Short-Term Fixes

The Obama administration can get the ball rolling on personnel reforms, but it will need Congress to make lasting changes.

At first glance, contract negotiations, telework policy and federal hiring mechanisms don't appear to have much in common. But all are areas the Obama administration considers ripe for improvement, and it is prepared to act, with or without the help of Congress. If lawmakers are dragging their feet on legislative remedies, then the president's team will force changes through executive orders. The only problem with this approach is eventually, the administration will need Congress' help if it wants the reforms to stick.

Take contract negotiations between the National Air Traffic Controllers Association and the Federal Aviation Administration. House and Senate lawmakers agreed last year during discussions over the FAA reauthorization bill that they ought to prevent the agency from imposing its final contract offer on unions, as it did in 2006 when negotiations with NATCA stalled. But they could not agree on whether that change should be retroactive so it would apply to the 2006 talks. The Obama administration made that a moot point when Transportation Secretary Ray LaHood appointed a team of arbitrators to reopen contract discussions between the union and FAA. It did not, however, resolve the broader issue, and unions are likely to continue pushing for legislative changes to prevent the FAA administrator from imposing pay and work rules in the future.

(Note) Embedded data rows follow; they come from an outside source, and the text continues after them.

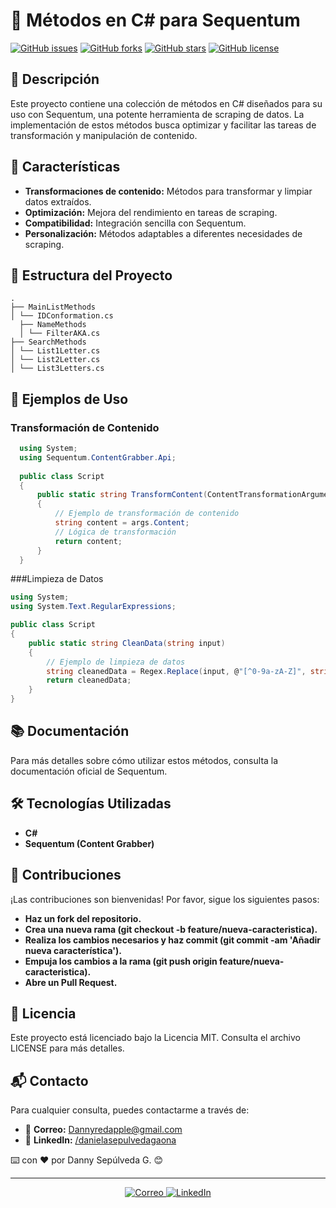 # 📂 Métodos en C# para Sequentum

[![GitHub issues](https://img.shields.io/github/issues/Dannyredapple/CSharpMethods)](https://github.com/Dannyredapple/CSharpMethods/issues)
[![GitHub forks](https://img.shields.io/github/forks/Dannyredapple/CSharpMethods)](https://github.com/Dannyredapple/CSharpMethods/network)
[![GitHub stars](https://img.shields.io/github/stars/Dannyredapple/CSharpMethods)](https://github.com/Dannyredapple/CSharpMethods/stargazers)
[![GitHub license](https://img.shields.io/github/license/Dannyredapple/CSharpMethods/)](https://github.com/Dannyredapple/CSharpMethods/blob/main/LICENSE)

## 🌟 Descripción

Este proyecto contiene una colección de métodos en C# diseñados para su uso con Sequentum, una potente herramienta de scraping de datos. La implementación de estos métodos busca optimizar y facilitar las tareas de transformación y manipulación de contenido.

## 🚀 Características

- **Transformaciones de contenido:** Métodos para transformar y limpiar datos extraídos.
- **Optimización:** Mejora del rendimiento en tareas de scraping.
- **Compatibilidad:** Integración sencilla con Sequentum.
- **Personalización:** Métodos adaptables a diferentes necesidades de scraping.

## 📂 Estructura del Proyecto

```plaintext
.
├── MainListMethods
│ └── IDConformation.cs
  ├── NameMethods
  │ └── FilterAKA.cs
├── SearchMethods
│ └── List1Letter.cs
│ └── List2Letter.cs
│ └── List3Letters.cs
```
## 📜 Ejemplos de Uso

### Transformación de Contenido

```csharp
  using System;
  using Sequentum.ContentGrabber.Api;
  
  public class Script
  {
      public static string TransformContent(ContentTransformationArguments args)
      {
          // Ejemplo de transformación de contenido
          string content = args.Content;
          // Lógica de transformación
          return content;
      }
  }
```
###Limpieza de Datos

```csharp
using System;
using System.Text.RegularExpressions;

public class Script
{
    public static string CleanData(string input)
    {
        // Ejemplo de limpieza de datos
        string cleanedData = Regex.Replace(input, @"[^0-9a-zA-Z]", string.Empty);
        return cleanedData;
    }
}
```
## 📚 Documentación
Para más detalles sobre cómo utilizar estos métodos, consulta la documentación oficial de Sequentum.

## 🛠️ Tecnologías Utilizadas
- **C#**
- **Sequentum (Content Grabber)**

## 🤝 Contribuciones
¡Las contribuciones son bienvenidas! Por favor, sigue los siguientes pasos:

- **Haz un fork del repositorio.**
- **Crea una nueva rama (git checkout -b feature/nueva-caracteristica).**
- **Realiza los cambios necesarios y haz commit (git commit -am 'Añadir nueva característica').**
- **Empuja los cambios a la rama (git push origin feature/nueva-caracteristica).**
- **Abre un Pull Request.**

## 📝 Licencia
Este proyecto está licenciado bajo la Licencia MIT. Consulta el archivo LICENSE para más detalles.

## 📬 Contacto

Para cualquier consulta, puedes contactarme a través de:

- 📧 **Correo:** [Dannyredapple@gmail.com](Dannyredapple@gmail.com)
- 💼 **LinkedIn:** [/danielasepulvedagaona](https://www.linkedin.com/in/danielasepulvedagaona/)

⌨️ con ❤️ por Danny Sepúlveda G. 😊

---
<p align="center">
  <a href="Dannyredapple@gmail.com">
    <img src="https://img.shields.io/badge/Email-D14836?style=for-the-badge&logo=gmail&logoColor=white" alt="Correo">
  </a>
  <a href="https://www.linkedin.com/in/danielasepulvedagaona/">
    <img src="https://img.shields.io/badge/LinkedIn-0A66C2?style=for-the-badge&logo=linkedin&logoColor=white" alt="LinkedIn">
  </a>

</p>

Office of Personnel Management Director John Berry also took work off lawmakers' plates in April when he announced a new governmentwide telework policy that would encompass many of the provisions in bills introduced by Rep. John Sarbanes, D-Md., and Sen. Daniel Akaka, D-Hawaii. For instance, it would establish a council to set performance metrics and best practices for telework and encourage agencies to designate coordinators.

But Berry's ability to implement elements of the bills administratively doesn't mean lawmakers should stop trying to pass them, at least from Sarbanes' point of view. Sarbanes said he wanted to see Berry's changes codified in law so they could not be reversed by subsequent administrations.

That same concern about the mutability of presidential executive orders and other executive branch directives animates other calls for legislation.

The National Treasury Employees Union and the American Federation of Government Employees want Homeland Security Secretary Janet Napolitano to declare that Transportation Security Administration employees have the right to bargain collectively. They also would like to see a law passed to establish that right in case Napolitano's successor disagrees with her.

Similarly, some federal employee unions want President Obama to issue an executive order re-establishing mandatory labor-management partnership councils but moreover, they are hoping Congress will pass a law so that the councils are no longer subject to the whims of the administration in power. President Clinton established such councils through an executive order, but President George W. Bush issued another order disbanding them.

Some political appointees acknowledge the limits of their power. Berry said during a recent Senate hearing that he would reform the hiring process even absent congressional action, but noted that he could have trouble enforcing new policies, joking that OPM might as well be called the "Office of Personnel Recommendations." A law would lend teeth to policies.

As the Obama administration moves forward on personnel reforms, it must balance the competing desires to act quickly and find a lasting solution. Agency heads, and the president himself, could move faster than Congress. But congressional action is critical to making long-term changes.